◆ Task description
Scan the records below. List lines holding "pDispServ".

[Stored data entries]
────────

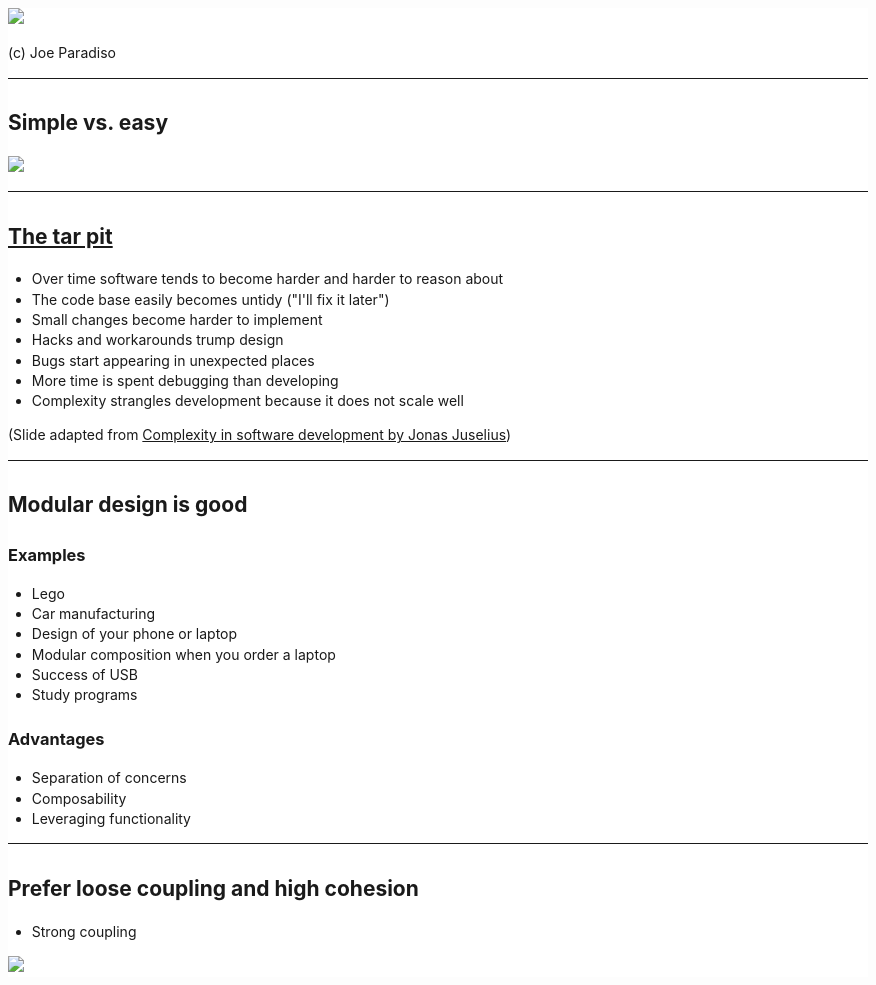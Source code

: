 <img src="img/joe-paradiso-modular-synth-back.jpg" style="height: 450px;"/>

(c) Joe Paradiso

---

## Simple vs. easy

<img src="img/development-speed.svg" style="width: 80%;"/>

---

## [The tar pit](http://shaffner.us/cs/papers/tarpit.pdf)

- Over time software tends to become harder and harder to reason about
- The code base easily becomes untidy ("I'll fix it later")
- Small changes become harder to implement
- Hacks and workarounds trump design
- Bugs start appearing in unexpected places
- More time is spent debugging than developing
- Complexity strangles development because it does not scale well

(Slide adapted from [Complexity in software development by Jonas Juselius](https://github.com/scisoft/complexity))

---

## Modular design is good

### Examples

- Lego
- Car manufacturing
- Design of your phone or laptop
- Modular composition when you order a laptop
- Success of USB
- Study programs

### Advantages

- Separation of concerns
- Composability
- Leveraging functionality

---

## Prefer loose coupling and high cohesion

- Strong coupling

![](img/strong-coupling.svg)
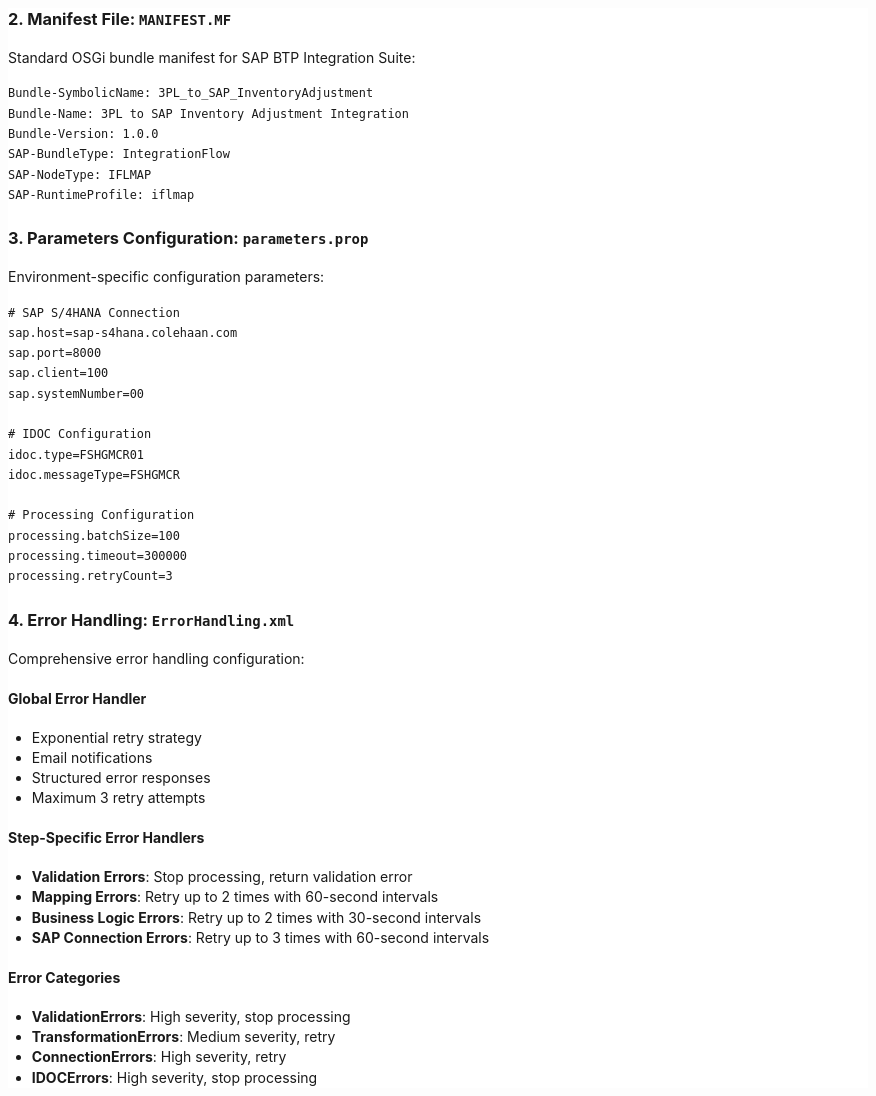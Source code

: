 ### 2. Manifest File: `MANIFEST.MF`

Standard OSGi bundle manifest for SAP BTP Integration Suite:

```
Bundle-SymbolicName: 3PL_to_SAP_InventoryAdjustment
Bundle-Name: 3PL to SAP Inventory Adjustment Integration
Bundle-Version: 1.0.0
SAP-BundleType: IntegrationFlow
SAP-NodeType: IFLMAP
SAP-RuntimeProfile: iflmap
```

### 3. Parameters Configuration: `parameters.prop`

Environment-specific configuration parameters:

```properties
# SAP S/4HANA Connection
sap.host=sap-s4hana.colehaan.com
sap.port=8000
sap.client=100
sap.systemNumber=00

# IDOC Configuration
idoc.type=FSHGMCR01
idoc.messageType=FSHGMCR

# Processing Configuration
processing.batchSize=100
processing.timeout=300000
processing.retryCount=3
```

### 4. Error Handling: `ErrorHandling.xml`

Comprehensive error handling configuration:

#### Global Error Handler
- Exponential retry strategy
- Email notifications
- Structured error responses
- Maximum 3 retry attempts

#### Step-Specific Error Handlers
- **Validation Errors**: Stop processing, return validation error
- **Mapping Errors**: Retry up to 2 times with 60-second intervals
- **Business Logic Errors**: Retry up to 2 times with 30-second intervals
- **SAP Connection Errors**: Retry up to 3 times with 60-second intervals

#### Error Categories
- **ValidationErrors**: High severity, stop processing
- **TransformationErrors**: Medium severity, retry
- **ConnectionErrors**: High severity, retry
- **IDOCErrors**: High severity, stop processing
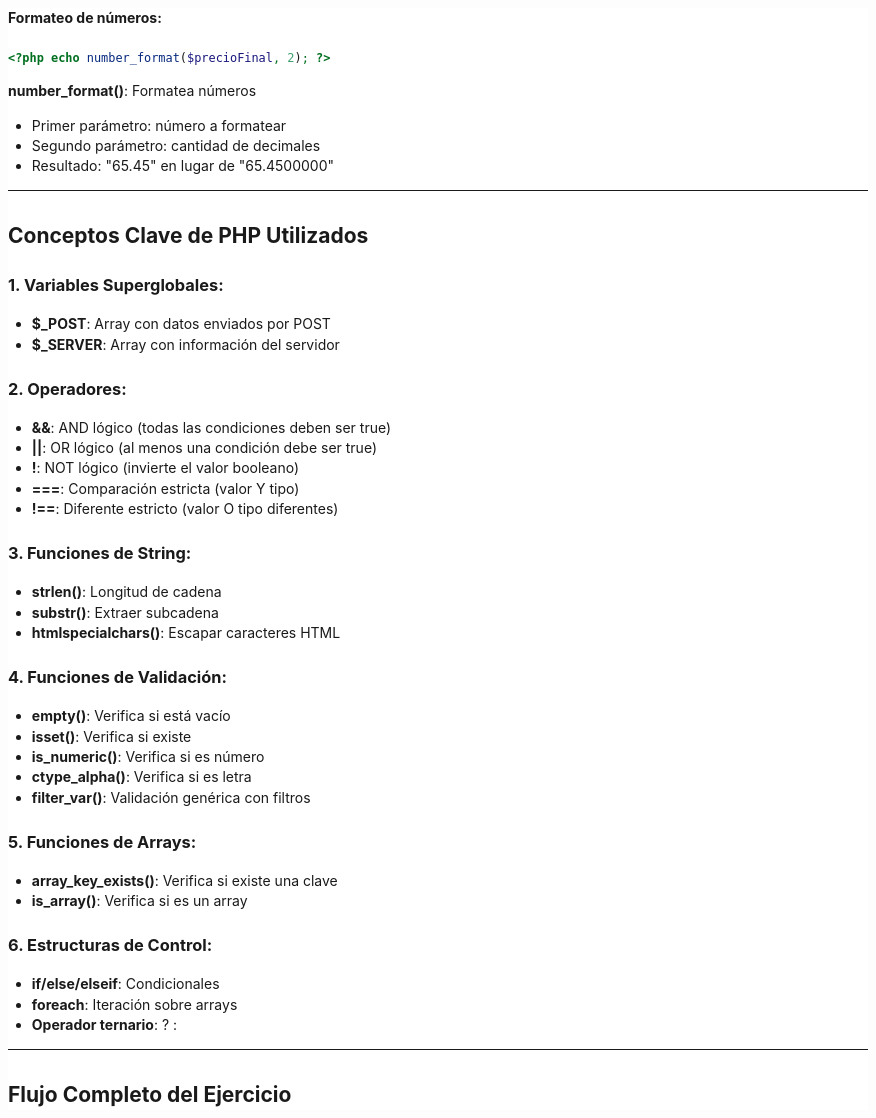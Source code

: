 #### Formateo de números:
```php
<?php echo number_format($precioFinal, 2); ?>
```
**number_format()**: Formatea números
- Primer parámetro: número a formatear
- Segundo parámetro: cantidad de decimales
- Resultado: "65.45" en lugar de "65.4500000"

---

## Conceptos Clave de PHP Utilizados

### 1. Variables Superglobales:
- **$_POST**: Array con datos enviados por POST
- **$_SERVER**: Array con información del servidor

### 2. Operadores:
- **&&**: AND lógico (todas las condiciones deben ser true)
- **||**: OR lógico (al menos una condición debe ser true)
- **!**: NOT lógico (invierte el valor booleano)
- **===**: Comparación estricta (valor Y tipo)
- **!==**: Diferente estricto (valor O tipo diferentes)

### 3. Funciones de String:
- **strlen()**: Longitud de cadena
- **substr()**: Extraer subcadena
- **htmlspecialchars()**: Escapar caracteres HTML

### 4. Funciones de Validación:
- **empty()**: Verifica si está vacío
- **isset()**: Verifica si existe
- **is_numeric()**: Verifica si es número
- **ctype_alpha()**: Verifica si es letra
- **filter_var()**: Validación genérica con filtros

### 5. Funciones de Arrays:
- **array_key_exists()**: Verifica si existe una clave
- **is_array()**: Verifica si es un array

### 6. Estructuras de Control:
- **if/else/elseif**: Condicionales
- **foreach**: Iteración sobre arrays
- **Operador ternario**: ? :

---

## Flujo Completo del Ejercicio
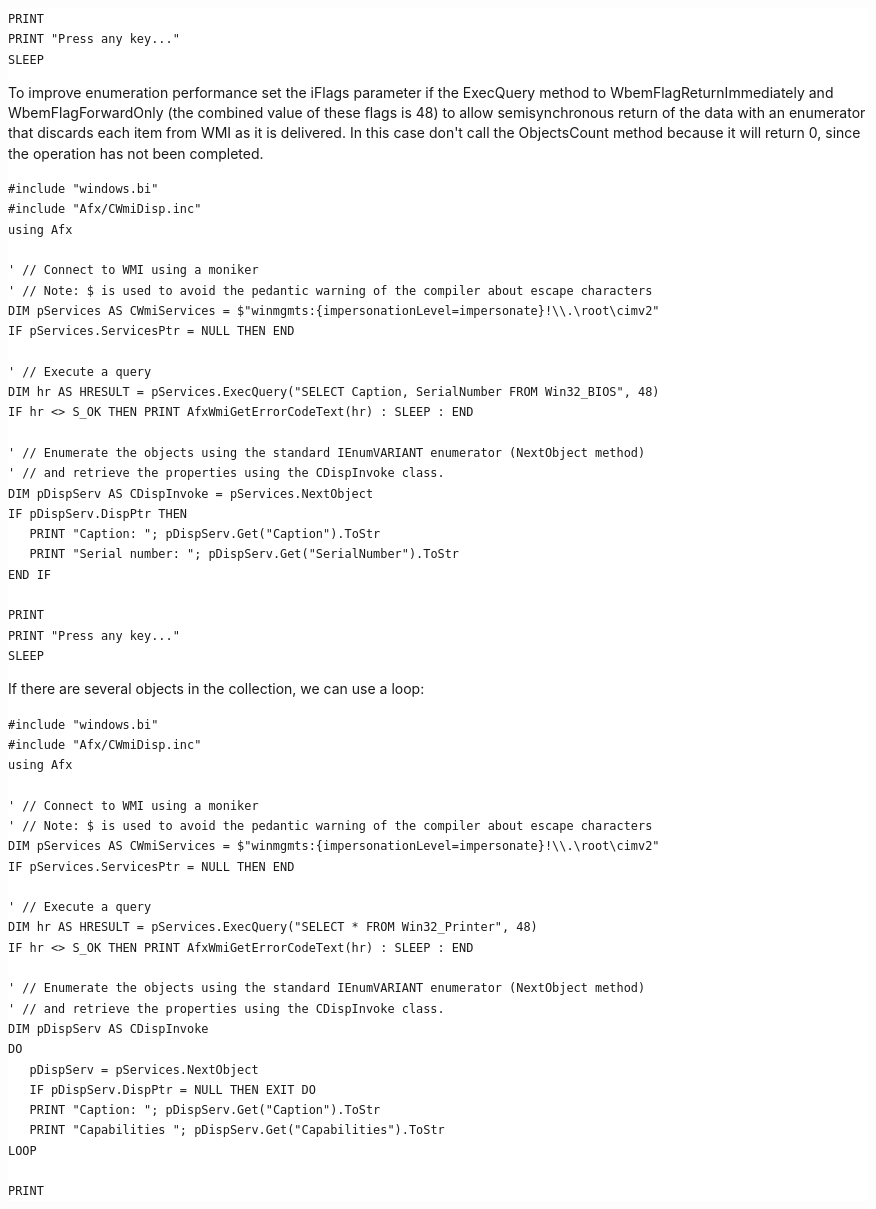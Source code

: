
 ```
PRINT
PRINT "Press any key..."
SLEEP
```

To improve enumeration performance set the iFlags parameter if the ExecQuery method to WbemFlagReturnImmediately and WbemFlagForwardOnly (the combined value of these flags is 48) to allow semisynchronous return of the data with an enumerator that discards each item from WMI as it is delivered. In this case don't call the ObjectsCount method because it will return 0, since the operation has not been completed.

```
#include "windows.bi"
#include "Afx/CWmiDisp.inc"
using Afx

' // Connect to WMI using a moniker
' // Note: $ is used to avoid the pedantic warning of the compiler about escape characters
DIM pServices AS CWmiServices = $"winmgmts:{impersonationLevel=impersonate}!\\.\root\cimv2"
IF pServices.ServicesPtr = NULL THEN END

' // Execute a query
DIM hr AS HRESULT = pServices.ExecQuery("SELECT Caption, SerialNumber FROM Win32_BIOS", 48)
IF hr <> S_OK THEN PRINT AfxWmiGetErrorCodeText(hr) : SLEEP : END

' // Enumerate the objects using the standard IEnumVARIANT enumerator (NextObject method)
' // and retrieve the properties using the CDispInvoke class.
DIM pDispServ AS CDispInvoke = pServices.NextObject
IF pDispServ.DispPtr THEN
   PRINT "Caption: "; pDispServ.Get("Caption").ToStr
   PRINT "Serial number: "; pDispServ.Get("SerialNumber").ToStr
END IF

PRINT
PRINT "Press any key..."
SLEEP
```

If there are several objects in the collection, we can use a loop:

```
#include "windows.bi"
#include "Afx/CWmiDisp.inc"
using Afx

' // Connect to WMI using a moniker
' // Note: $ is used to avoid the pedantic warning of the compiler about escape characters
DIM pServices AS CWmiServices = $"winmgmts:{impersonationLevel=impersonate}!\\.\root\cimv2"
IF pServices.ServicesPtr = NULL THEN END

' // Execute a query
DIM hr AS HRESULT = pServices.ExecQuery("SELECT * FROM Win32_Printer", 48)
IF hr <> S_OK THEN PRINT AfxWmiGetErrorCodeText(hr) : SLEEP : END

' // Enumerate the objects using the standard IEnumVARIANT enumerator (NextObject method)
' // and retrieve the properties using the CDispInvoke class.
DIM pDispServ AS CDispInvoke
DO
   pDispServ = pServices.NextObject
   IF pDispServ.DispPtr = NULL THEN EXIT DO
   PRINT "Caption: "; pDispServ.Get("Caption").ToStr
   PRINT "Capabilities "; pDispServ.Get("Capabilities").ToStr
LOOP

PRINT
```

────────

◆ Task response
DIM pDispServ AS CDispInvoke = pServices.NextObject
IF pDispServ.DispPtr THEN
   PRINT "Caption: "; pDispServ.Get("Caption").ToStr
   PRINT "Serial number: "; pDispServ.Get("SerialNumber").ToStr
DIM pDispServ AS CDispInvoke
   pDispServ = pServices.NextObject
   IF pDispServ.DispPtr = NULL THEN EXIT DO
   PRINT "Caption: "; pDispServ.Get("Caption").ToStr
   PRINT "Capabilities "; pDispServ.Get("Capabilities").ToStr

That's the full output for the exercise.